#### [PROMPT]
Each entry, in full: copy it out exactly.

#### [Extracted records]
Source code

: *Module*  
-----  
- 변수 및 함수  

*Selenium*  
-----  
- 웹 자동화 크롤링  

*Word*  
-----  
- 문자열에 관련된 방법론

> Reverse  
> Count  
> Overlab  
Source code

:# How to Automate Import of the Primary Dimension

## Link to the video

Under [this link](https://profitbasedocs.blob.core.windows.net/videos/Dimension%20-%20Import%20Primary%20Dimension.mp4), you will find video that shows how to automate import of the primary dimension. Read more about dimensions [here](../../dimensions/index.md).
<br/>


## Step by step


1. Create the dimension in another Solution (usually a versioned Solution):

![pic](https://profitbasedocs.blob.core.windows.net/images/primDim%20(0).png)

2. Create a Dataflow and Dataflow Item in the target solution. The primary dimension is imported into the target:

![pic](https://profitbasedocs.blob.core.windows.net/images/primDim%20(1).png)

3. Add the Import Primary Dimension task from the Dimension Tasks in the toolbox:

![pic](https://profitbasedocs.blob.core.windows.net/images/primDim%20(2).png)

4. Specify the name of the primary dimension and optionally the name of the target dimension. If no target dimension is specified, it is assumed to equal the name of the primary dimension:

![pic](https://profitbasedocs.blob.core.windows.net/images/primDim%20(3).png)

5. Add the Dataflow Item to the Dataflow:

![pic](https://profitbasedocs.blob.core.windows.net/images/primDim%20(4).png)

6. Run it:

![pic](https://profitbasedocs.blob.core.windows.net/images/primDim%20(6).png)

#### [TASK RESULT]
Source code

: *Module*  
-----  
- 변수 및 함수  

*Selenium*  
-----  
- 웹 자동화 크롤링  

*Word*  
-----  
- 문자열에 관련된 방법론

> Reverse  
> Count  
> Overlab  
Source code

:# How to Automate Import of the Primary Dimension

## Link to the video

Under [this link](https://profitbasedocs.blob.core.windows.net/videos/Dimension%20-%20Import%20Primary%20Dimension.mp4), you will find video that shows how to automate import of the primary dimension. Read more about dimensions [here](../../dimensions/index.md).
<br/>


## Step by step


1. Create the dimension in another Solution (usually a versioned Solution):

![pic](https://profitbasedocs.blob.core.windows.net/images/primDim%20(0).png)

2. Create a Dataflow and Dataflow Item in the target solution. The primary dimension is imported into the target:

![pic](https://profitbasedocs.blob.core.windows.net/images/primDim%20(1).png)

3. Add the Import Primary Dimension task from the Dimension Tasks in the toolbox:

![pic](https://profitbasedocs.blob.core.windows.net/images/primDim%20(2).png)

4. Specify the name of the primary dimension and optionally the name of the target dimension. If no target dimension is specified, it is assumed to equal the name of the primary dimension:

![pic](https://profitbasedocs.blob.core.windows.net/images/primDim%20(3).png)

5. Add the Dataflow Item to the Dataflow:

![pic](https://profitbasedocs.blob.core.windows.net/images/primDim%20(4).png)

6. Run it:

![pic](https://profitbasedocs.blob.core.windows.net/images/primDim%20(6).png)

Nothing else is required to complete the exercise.